Let’s go back two short years when Joe Biden seemed to have thought that the people of Kurdish ethnicity in Turkey, despite their strong desire to participate in the parliamentary process, were not integrated politically. He believed that he should make it "clear that we are in a position where we have a way" to make it so! He had expressed these views in December 2019, in his session with a group of New York Times (NYT) editors.

If you start from such a false premise, you cannot make a sound argument.

Kurds in Turkey have been an integral part of social, economic, legal and political systems since the days of the Ottoman Empire. They are in the Parliament and have been elected as president of the republic.

Since the advent of parliamentary life in 1877, at least one-third of its members have been ethnic Kurds. Since they have been such an integral part of the system, they have had no need for ethnic parties to represent them in the parliament to claim ethnic rights.

The ruling Justice and Development Party (AK Party) government consolidated this integration with various reforms that allowed not only Kurds, but all people, to flourish even more in their social and cultural lives.

One wonders how the United States could have "made it clear" to Turkey that it was in a position to make that integration possible? This is what Biden meant: Turks are not going to let that integration happen and we should make Turks clearly understand that we have a way to make it happen.

How would Biden be doing it?
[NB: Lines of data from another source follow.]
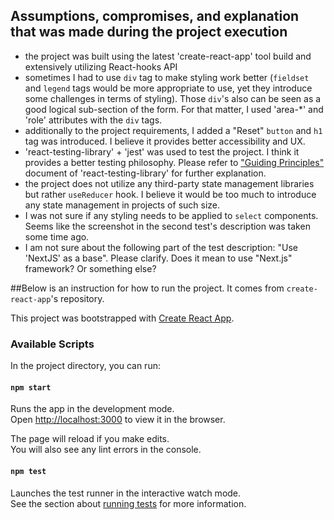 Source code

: ## Assumptions, compromises, and explanation that was made during the project execution

- the project was built using the latest 'create-react-app' tool build and extensively utilizing React-hooks API
- sometimes I had to use `div` tag to make styling work better (`fieldset` and `legend` tags would be more appropriate to use, yet they introduce some challenges in terms of styling). Those `div`'s also can be seen as a good logical sub-section of the form. For that matter, I used 'area-\*' and 'role' attributes with the `div` tags.
- additionally to the project requirements, I added a "Reset" `button` and `h1` tag was introduced. I believe it provides better accessibility and UX.
- 'react-testing-library' + 'jest' was used to test the project. I think it provides a better testing philosophy. Please refer to ["Guiding Principles"](https://testing-library.com/docs/guiding-principles) document of 'react-testing-library' for further explanation.
- the project does not utilize any third-party state management libraries but rather `useReducer` hook. I believe it would be too much to introduce any state management in projects of such size.
- I was not sure if any styling needs to be applied to `select` components. Seems like the screenshot in the second test's description was taken some time ago.
- I am not sure about the following part of the test description: "Use 'NextJS' as a base". Please clarify. Does it mean to use "Next.js" framework? Or something else?

##Below is an instruction for how to run the project. It comes from `create-react-app`'s repository.

This project was bootstrapped with [Create React App](https://github.com/facebook/create-react-app).

### Available Scripts

In the project directory, you can run:

#### `npm start`

Runs the app in the development mode.<br>
Open [http://localhost:3000](http://localhost:3000) to view it in the browser.

The page will reload if you make edits.<br>
You will also see any lint errors in the console.

#### `npm test`

Launches the test runner in the interactive watch mode.<br>
See the section about [running tests](https://facebook.github.io/create-react-app/docs/running-tests) for more information.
There are some clues about it in his NYT Q&A session:

1. The U.S. has to speak out about what they think is wrong.

2. Because he is the source of this wrong, President Recep Tayyip Erdoğan has to pay a price. The price being whether or not the U.S. will continue to sell certain weapons to him.

But Biden had a better plan:

"We ... engage more directly ... and support those elements of the Turkish leadership ... and embolden them to be able to take on and defeat Erdoğan."

Thank heavens, those "elements of the Turkish leadership" to be emboldened by the U.S. are but the political parties, for he hastily added, "Not by a coup, not by a coup, but by the electoral process."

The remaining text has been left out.